Torque To Yield Head Bolts
First service requirements on reconditioned engines, in chassis rebuilds and head gasket replacement.
Back ground:
Traditionally in the past all first engine services included a cylinder head retension. The reason behind this stipulation was very simple and straightforward. Cylinder head gaskets by their nature of construction change thickness due to clamping load changes that occur from a cold engine to a normal running temperature situation.
E.g. If the thickness of the unfitted gasket in a relaxed state measures 2mm. the thickness in its cold assembled state could be decreased to as low as 1.5mm. Once the engine is run up to normal operating temperature extra clamping load will be applied due to heat expansion of the head against the head bolts. After the gasket has been subject to this changed increase in clamping load for a number of times the relaxed state of the compressed gasket will measure considerably less than when first tensioned. This reduced thickness that has developed during the first 800km has now reduced the cold clamping pressure to a point that is unacceptable. To add to the condition we have to also consider a small amount of bolt stretch and recession……………….So the justification for a cylinder head retension has never been in doubt.
Slowly all future production engines will change from using head bolts that are tensioned to a predetermined torque setting to the use of “torque to yield” head bolts.
The reasons behind the change are:
Engine design has reduced the number of head bolts.
Engine design has increased the length of head bolts.
Higher performance outputs require higher clamping loads.
Lighter castings require more consistent clamping loads.
So torque to yield bolts and angled tightening achieve almost all the requirements for a modern engine.
A simple explanation of the difference between “torque bolts” and “torque to yield” head bolts.
Traditional head bolts are tensioned to a predetermined torque measured by a torque wrench. This torque reading is not an accurate measurement of the downward clamping load but rather an accumulated measurement of friction resistance between the two threads and the spot face and bolt head and the clamping pressure. With this system the accuracy and consistency of clamping loads are very unreliable. Each head bolt could have varied amounts of friction created due to differing contact surfaces, thread conditions and bolt contact surface finishes. This method often results in inconsistent and inadequate gasket clamping load.
These bolts are always tensioned up to specifications while still in the elastic phase of tension. (That is where the relaxed bolt still returns back to the original free length.)
As this allows the clamping load to decrease as the head gasket crushes during service a head re-tension at 800km. is always recommended. (alloy cold & cast iron hot.) Some manufacturers stipulate a head retention at every 20,000km. interval due to loss of clamping pressure during service.
Angle tensioning is even a good practice with head bolts that are tensioned within the elastic phase of tensioning. This will eliminate any shortfall caused by friction differences.
Angle tensioning uses a tension wrench to establish a snug torque position for all the head bolts. Snug torque is the term given to the torque applied to establish even direct contact between two components being assembled together. In our industry the head, the gasket and the block face. This position is established at a low torque of around 35ft.lbf. From this equal position, clamping loads can be established equally on every bolt by tightening each bolt a specified number of degrees. This is usually done in a series of steps. This method eliminates any influence on clamping load created by differing amounts of friction present at each head bolt.

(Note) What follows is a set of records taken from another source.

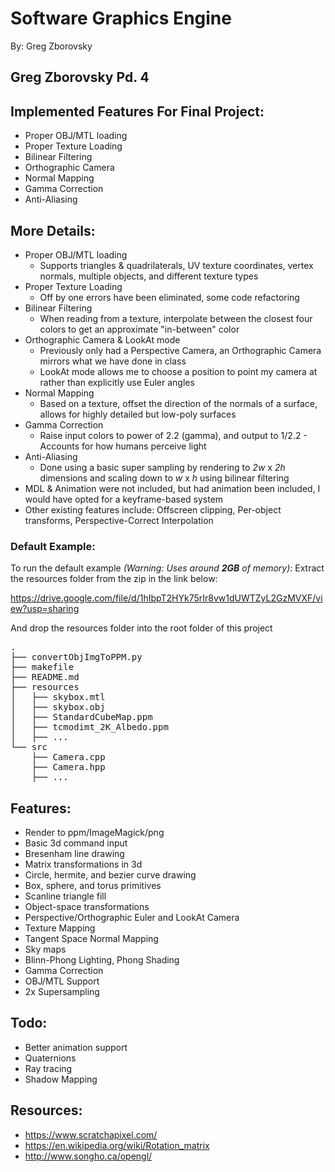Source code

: # Software Graphics Engine
By: Greg Zborovsky

## Greg Zborovsky Pd. 4

## Implemented Features For Final Project:
* Proper OBJ/MTL loading
* Proper Texture Loading
* Bilinear Filtering
* Orthographic Camera
* Normal Mapping
* Gamma Correction
* Anti-Aliasing

## More Details:
* Proper OBJ/MTL loading
  * Supports triangles & quadrilaterals, UV texture coordinates, vertex normals, multiple objects, and different texture types
* Proper Texture Loading
  * Off by one errors have been eliminated, some code refactoring
* Bilinear Filtering
  * When reading from a texture, interpolate between the closest four colors to get an approximate "in-between" color
* Orthographic Camera & LookAt mode
  * Previously only had a Perspective Camera, an Orthographic Camera mirrors what we have done in class
  * LookAt mode allows me to choose a position to point my camera at rather than explicitly use Euler angles
* Normal Mapping
  * Based on a texture, offset the direction of the normals of a surface, allows for highly detailed but low-poly surfaces
* Gamma Correction
  * Raise input colors to power of 2.2 (gamma), and output to 1/2.2 - Accounts for how humans perceive light
* Anti-Aliasing
  * Done using a basic super sampling by rendering to *2w* x *2h* dimensions and scaling down to *w* x *h* using bilinear filtering
* MDL & Animation were not included, but had animation been included, I would have opted for a keyframe-based system
* Other existing features include: Offscreen clipping, Per-object transforms, Perspective-Correct Interpolation

### Default Example:
To run the default example *(Warning: Uses around **2GB** of memory)*:
Extract the resources folder from the zip in the link below:

https://drive.google.com/file/d/1hIbpT2HYk75rIr8vw1dUWTZyL2GzMVXF/view?usp=sharing

And drop the resources folder into the root folder of this project
<pre>
.
├── convertObjImgToPPM.py
├── makefile
├── README.md
├── resources
│   ├── skybox.mtl
│   ├── skybox.obj
│   ├── StandardCubeMap.ppm
│   ├── tcmodimt_2K_Albedo.ppm
│   ├── ...
└── src
    ├── Camera.cpp
    ├── Camera.hpp
    ├── ...
</pre>

## Features:
* Render to ppm/ImageMagick/png
* Basic 3d command input
* Bresenham line drawing
* Matrix transformations in 3d
* Circle, hermite, and bezier curve drawing
* Box, sphere, and torus primitives
* Scanline triangle fill
* Object-space transformations
* Perspective/Orthographic Euler and LookAt Camera
* Texture Mapping
* Tangent Space Normal Mapping
* Sky maps
* Blinn-Phong Lighting, Phong Shading
* Gamma Correction
* OBJ/MTL Support
* 2x Supersampling

## Todo:
* Better animation support
* Quaternions
* Ray tracing
* Shadow Mapping

## Resources:
* https://www.scratchapixel.com/
* https://en.wikipedia.org/wiki/Rotation_matrix
* http://www.songho.ca/opengl/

This method like the first method reaches the required tension while the bolt is still in the elastic stage. (That is where the relaxed bolt still returns back to the original free length.) As also this allows the clamping load to decrease as the head gasket crushes during service a head re-tension at 800km. is again always recommended.
Now lets talk about the third method that does not look that much different from the angle tensioning method. This method is called tension to yield. (TTY) This method uses a low torque application to establish an equal snug torque position. As in angle tensioning. The main difference in the tension to yield method is the composition of the head bolt and the fact that the required clamping load is established when the bolt is in the plastic stage not the elastic stage.
This is the stage of tightening when you think the bolt is about to break or snap. The difference with this plastic stage is that at this point the bolt may not return to the original length when removed. In the plastic stage not a lot of extra clamping tension is reached but the bolt will tend to hold the required clamping tension even as the gasket crushes in service. This feature has allowed manufacturers to suggest that a head re-tension is not necessary.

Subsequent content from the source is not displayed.